Start of DATA TO EXAMINE
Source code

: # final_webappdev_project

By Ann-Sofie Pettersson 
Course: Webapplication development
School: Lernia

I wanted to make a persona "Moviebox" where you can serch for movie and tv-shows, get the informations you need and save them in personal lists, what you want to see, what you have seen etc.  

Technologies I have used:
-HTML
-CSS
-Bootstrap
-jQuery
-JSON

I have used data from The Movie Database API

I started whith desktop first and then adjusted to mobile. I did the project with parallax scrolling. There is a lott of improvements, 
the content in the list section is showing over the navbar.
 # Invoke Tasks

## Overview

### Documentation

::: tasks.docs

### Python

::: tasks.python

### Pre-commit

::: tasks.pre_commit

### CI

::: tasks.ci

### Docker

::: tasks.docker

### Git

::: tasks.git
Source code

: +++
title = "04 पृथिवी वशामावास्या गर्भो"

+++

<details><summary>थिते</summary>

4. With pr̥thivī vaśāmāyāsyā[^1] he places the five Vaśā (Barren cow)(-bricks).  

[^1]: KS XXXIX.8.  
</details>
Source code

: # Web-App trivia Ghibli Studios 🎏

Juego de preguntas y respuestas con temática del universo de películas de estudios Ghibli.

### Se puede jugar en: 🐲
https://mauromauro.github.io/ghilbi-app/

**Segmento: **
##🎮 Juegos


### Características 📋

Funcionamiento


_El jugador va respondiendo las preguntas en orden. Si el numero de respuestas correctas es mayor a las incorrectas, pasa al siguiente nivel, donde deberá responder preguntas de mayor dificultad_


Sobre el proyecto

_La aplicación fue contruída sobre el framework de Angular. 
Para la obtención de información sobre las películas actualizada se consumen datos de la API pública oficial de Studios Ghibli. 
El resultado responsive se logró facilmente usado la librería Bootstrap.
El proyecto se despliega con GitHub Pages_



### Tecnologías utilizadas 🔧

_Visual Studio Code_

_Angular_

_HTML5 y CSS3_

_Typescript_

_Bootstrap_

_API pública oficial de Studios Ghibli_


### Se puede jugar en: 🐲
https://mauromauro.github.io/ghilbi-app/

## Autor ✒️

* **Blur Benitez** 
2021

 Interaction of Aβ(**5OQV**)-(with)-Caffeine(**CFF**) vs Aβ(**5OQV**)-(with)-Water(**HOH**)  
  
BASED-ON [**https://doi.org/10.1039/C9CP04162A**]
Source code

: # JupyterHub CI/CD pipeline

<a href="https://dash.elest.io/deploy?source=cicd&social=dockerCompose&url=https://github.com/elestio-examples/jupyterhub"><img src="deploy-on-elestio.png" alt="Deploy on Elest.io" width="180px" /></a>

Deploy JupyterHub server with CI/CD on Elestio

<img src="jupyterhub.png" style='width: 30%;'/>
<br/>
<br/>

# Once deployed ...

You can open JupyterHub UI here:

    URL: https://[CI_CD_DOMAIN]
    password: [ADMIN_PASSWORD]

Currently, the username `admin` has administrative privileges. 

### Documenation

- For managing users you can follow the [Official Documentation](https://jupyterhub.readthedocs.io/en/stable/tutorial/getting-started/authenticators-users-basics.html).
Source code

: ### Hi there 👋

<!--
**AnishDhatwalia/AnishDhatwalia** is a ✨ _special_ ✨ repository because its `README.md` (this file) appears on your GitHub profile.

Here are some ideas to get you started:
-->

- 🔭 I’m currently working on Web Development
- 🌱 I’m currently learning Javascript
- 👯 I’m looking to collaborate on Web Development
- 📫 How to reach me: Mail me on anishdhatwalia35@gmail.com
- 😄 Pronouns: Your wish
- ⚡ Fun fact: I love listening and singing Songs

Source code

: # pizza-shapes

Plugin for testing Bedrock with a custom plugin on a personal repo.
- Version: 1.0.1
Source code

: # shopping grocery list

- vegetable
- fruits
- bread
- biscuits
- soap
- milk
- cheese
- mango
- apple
End of DATA TO EXAMINE
(TASK REQUIREMENTS): Taking the listing line by line, count those with the word "respuestas" and report that number only.

(WRITTEN ANSWER): 2